In 1982, Richard Hamilton identified a particular evolution equation, which he called the Ricci flow, as the key to resolving the Poincaré and Thurston Geometrization Conjectures. The Ricci flow is similar to the heat equation, which describes how heat flows from the hot part of an object to the cold part, eventually homogenizing the temperature to be uniform throughout the object. Hamilton’s idea was to use the Ricci flow to homogenize the geometry of 3-manifolds to show that their geometry fits into Thurston’s classification. Over more than twenty years, Hamilton and other geometric analysts made great progress in understanding the Ricci flow.
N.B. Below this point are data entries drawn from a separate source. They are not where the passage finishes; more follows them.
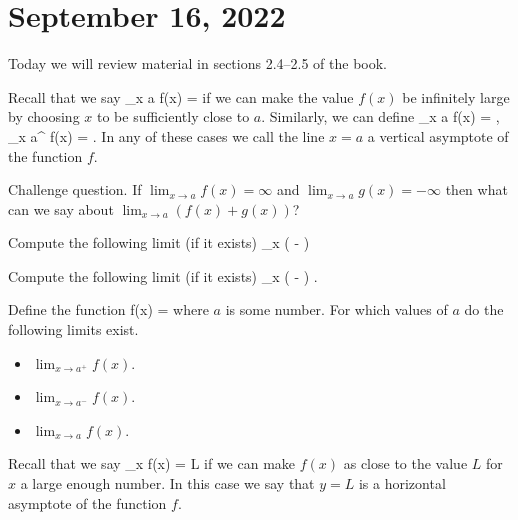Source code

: \documentclass[11pt]{amsart}
\begin{document}
\section*{September 16, 2022}

Today we will review material in sections 2.4--2.5 of the book.

Recall that we say
\beqn
\lim_{x \to a} f(x) = \infty
\eeqn
if we can make the value $f(x)$ be infinitely large by choosing $x$ to be sufficiently close to $a$.
Similarly, we can define 
\beqn
\lim_{x \to a} f(x) = \pm \infty , \quad \lim_{x \to a^{\pm}} f(x) = \pm \infty .
\eeqn
In any of these cases we call the line $x = a$ a vertical asymptote of the function $f$. 

\parsec
Challenge question. 
If $\lim_{x \to a} f(x) = \infty$ and $\lim_{x \to a} g(x) = - \infty$ then what can we say about $\lim_{x \to a} (f(x) + g(x))$? 

\vspace{5cm}

\begin{eg} 
Compute the following limit (if it exists)
\beqn
\lim_{x } \left( - \right) 
\eeqn
\end{eg}

\vspace{5cm}

\begin{eg}
Compute the following limit (if it exists)
\beqn
\lim_{x} \left( - \right) .
\eeqn
\end{eg}
\newpage


\begin{eg}
Define the function
\beqn
f(x) = 
\eeqn
where $a$ is some number.
For which values of $a$ do the following limits exist.
\begin{itemize}
\item $\lim_{x\to a^+} f(x)$.
\item $\lim_{x \to a^-} f(x)$.
\item $\lim_{x\to a} f(x)$. 
\end{itemize}
\end{eg}

\newpage

\parsec[]

Recall that we say 
\beqn
\lim_{x \to \infty} f(x) = L
\eeqn
if we can make $f(x)$ as close to the value $L$ for $x$ a large enough number.
In this case we say that $y=L$ is a horizontal asymptote of the function $f$. 
\end{document}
But they were stymied in figuring out how to handle “singularities”, which are regions where the geometry, instead of getting homogenized, suddenly exhibits uncontrolled changes.
That was where things stood when Perelman’s work burst onto the scene. In a series of papers posted on a preprint archive starting in late 2002, Perelman established ground-breaking results about the Ricci flow and its singularities. He provided new ways of analyzing the structure of the singularities and showed how they relate to the topology of the manifolds. Perelman broke the impasse in the program that Hamilton had established and validated the vision of using the Ricci flow to prove the Poincaré and Thurston Geometrization Conjectures. Although Perelman’s work appears to provide a definitive endpoint in proving the conjectures, his contributions do not stop there. The techniques Perelman introduced for handling singularities in the Ricci flow have generated great excitement in geometric analysis and are beginning to be deployed to solve other problems in that area.
Perelman’s combination of deep insights and technical brilliance mark him as an outstanding mathematician. In illuminating a path towards answering two fundamental questions in 3-dimensional topology, he has had a profound impact on mathematics.